** Work task **
An exact transcription of all the records, free of pictures, is the expected answer.

☆ ☆ ☆

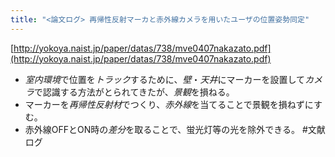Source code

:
 ```yaml
---
title: "<論文ログ> 再帰性反射マーカと赤外線カメラを用いたユーザの位置姿勢同定"
---
```


[http://yokoya.naist.jp/paper/datas/738/mve0407nakazato.pdf](http://yokoya.naist.jp/paper/datas/738/mve0407nakazato.pdf)

* *室内環境*で位置を*トラック*するために、*壁*・*天井*にマーカーを設置して*カメラ*で認識する方法がとられてきたが、*景観*を損ねる。
* マーカーを*再帰性反射材*でつくり、*赤外線*を当てることで景観を損ねずにすむ。
* 赤外線OFFとON時の*差分*を取ることで、蛍光灯等の光を除外できる。
  \#文献ログ
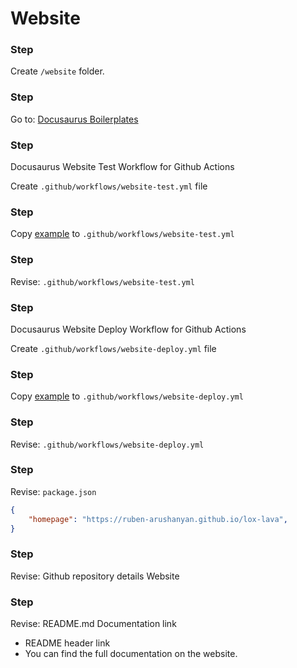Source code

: # Website

[1]: https://github.com/MyPrivateRepositories/docusaurus-boilerplates
[2]: website-test.yml
[3]: website-deploy.yml

### Step

Create `/website` folder.

### Step

Go to: [Docusaurus Boilerplates][1]


### Step

Docusaurus Website Test Workflow for Github Actions

Create  `.github/workflows/website-test.yml` file

### Step

Copy [example][2] to `.github/workflows/website-test.yml`

### Step

Revise: `.github/workflows/website-test.yml`


### Step

Docusaurus Website Deploy Workflow for Github Actions

Create  `.github/workflows/website-deploy.yml` file

### Step

Copy [example][3] to `.github/workflows/website-deploy.yml`

### Step

Revise: `.github/workflows/website-deploy.yml`

### Step

Revise: `package.json`

```json
{
    "homepage": "https://ruben-arushanyan.github.io/lox-lava",
}
```

### Step

Revise: Github repository details Website

### Step

Revise: README.md Documentation link


- README header link
- You can find the full documentation on the website.

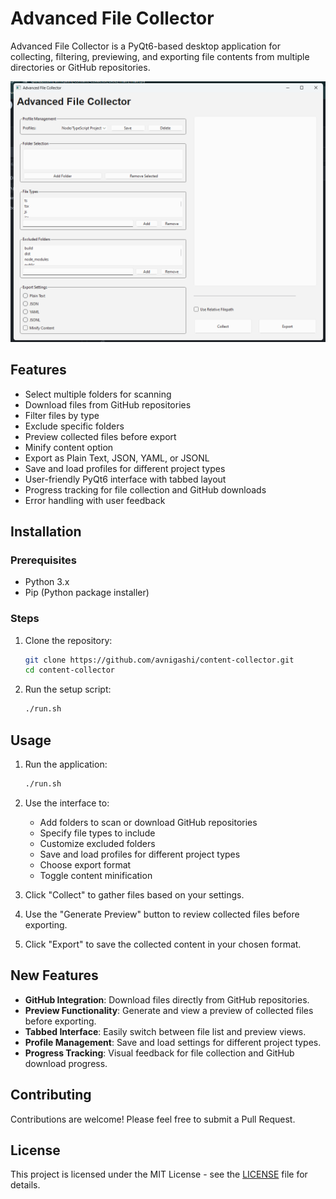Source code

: # Advanced File Collector

Advanced File Collector is a PyQt6-based desktop application for collecting, filtering, previewing, and exporting file contents from multiple directories or GitHub repositories.

![Advanced File Collector Screenshot](https://raw.githubusercontent.com/avnigashi/content-collector/main/screen.png)

## Features

- Select multiple folders for scanning
- Download files from GitHub repositories
- Filter files by type
- Exclude specific folders
- Preview collected files before export
- Minify content option
- Export as Plain Text, JSON, YAML, or JSONL
- Save and load profiles for different project types
- User-friendly PyQt6 interface with tabbed layout
- Progress tracking for file collection and GitHub downloads
- Error handling with user feedback

## Installation

### Prerequisites

- Python 3.x
- Pip (Python package installer)

### Steps

1. Clone the repository:
   ```sh
   git clone https://github.com/avnigashi/content-collector.git
   cd content-collector
   ```

2. Run the setup script:
   ```sh
   ./run.sh
   ```

## Usage

1. Run the application:
   ```sh
   ./run.sh
   ```

2. Use the interface to:
   - Add folders to scan or download GitHub repositories
   - Specify file types to include
   - Customize excluded folders
   - Save and load profiles for different project types
   - Choose export format
   - Toggle content minification

3. Click "Collect" to gather files based on your settings.

4. Use the "Generate Preview" button to review collected files before exporting.

5. Click "Export" to save the collected content in your chosen format.

## New Features

- **GitHub Integration**: Download files directly from GitHub repositories.
- **Preview Functionality**: Generate and view a preview of collected files before exporting.
- **Tabbed Interface**: Easily switch between file list and preview views.
- **Profile Management**: Save and load settings for different project types.
- **Progress Tracking**: Visual feedback for file collection and GitHub download progress.

## Contributing

Contributions are welcome! Please feel free to submit a Pull Request.

## License

This project is licensed under the MIT License - see the [LICENSE](LICENSE) file for details.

☆ ☆ ☆

** Response for this exercise **
Source code

:
 ```yaml
---
title: "<論文ログ> 再帰性反射マーカと赤外線カメラを用いたユーザの位置姿勢同定"
---
```


[http://yokoya.naist.jp/paper/datas/738/mve0407nakazato.pdf](http://yokoya.naist.jp/paper/datas/738/mve0407nakazato.pdf)

* *室内環境*で位置を*トラック*するために、*壁*・*天井*にマーカーを設置して*カメラ*で認識する方法がとられてきたが、*景観*を損ねる。
* マーカーを*再帰性反射材*でつくり、*赤外線*を当てることで景観を損ねずにすむ。
* 赤外線OFFとON時の*差分*を取ることで、蛍光灯等の光を除外できる。
  \#文献ログ
Source code

: # Website

[1]: https://github.com/MyPrivateRepositories/docusaurus-boilerplates
[2]: website-test.yml
[3]: website-deploy.yml

### Step

Create `/website` folder.

### Step

Go to: [Docusaurus Boilerplates][1]


### Step

Docusaurus Website Test Workflow for Github Actions

Create  `.github/workflows/website-test.yml` file

### Step

Copy [example][2] to `.github/workflows/website-test.yml`

### Step

Revise: `.github/workflows/website-test.yml`


### Step

Docusaurus Website Deploy Workflow for Github Actions

Create  `.github/workflows/website-deploy.yml` file

### Step

Copy [example][3] to `.github/workflows/website-deploy.yml`

### Step

Revise: `.github/workflows/website-deploy.yml`

### Step

Revise: `package.json`

```json
{
    "homepage": "https://ruben-arushanyan.github.io/lox-lava",
}
```

### Step

Revise: Github repository details Website

### Step

Revise: README.md Documentation link


- README header link
- You can find the full documentation on the website.

Source code

: # Advanced File Collector

Advanced File Collector is a PyQt6-based desktop application for collecting, filtering, previewing, and exporting file contents from multiple directories or GitHub repositories.

![Advanced File Collector Screenshot](https://raw.githubusercontent.com/avnigashi/content-collector/main/screen.png)

## Features

- Select multiple folders for scanning
- Download files from GitHub repositories
- Filter files by type
- Exclude specific folders
- Preview collected files before export
- Minify content option
- Export as Plain Text, JSON, YAML, or JSONL
- Save and load profiles for different project types
- User-friendly PyQt6 interface with tabbed layout
- Progress tracking for file collection and GitHub downloads
- Error handling with user feedback

## Installation

### Prerequisites

- Python 3.x
- Pip (Python package installer)

### Steps

1. Clone the repository:
   ```sh
   git clone https://github.com/avnigashi/content-collector.git
   cd content-collector
   ```

2. Run the setup script:
   ```sh
   ./run.sh
   ```

## Usage

1. Run the application:
   ```sh
   ./run.sh
   ```

2. Use the interface to:
   - Add folders to scan or download GitHub repositories
   - Specify file types to include
   - Customize excluded folders
   - Save and load profiles for different project types
   - Choose export format
   - Toggle content minification

3. Click "Collect" to gather files based on your settings.

4. Use the "Generate Preview" button to review collected files before exporting.

5. Click "Export" to save the collected content in your chosen format.

## New Features

- **GitHub Integration**: Download files directly from GitHub repositories.
- **Preview Functionality**: Generate and view a preview of collected files before exporting.
- **Tabbed Interface**: Easily switch between file list and preview views.
- **Profile Management**: Save and load settings for different project types.
- **Progress Tracking**: Visual feedback for file collection and GitHub download progress.

## Contributing

Contributions are welcome! Please feel free to submit a Pull Request.

## License

This project is licensed under the MIT License - see the [LICENSE](LICENSE) file for details.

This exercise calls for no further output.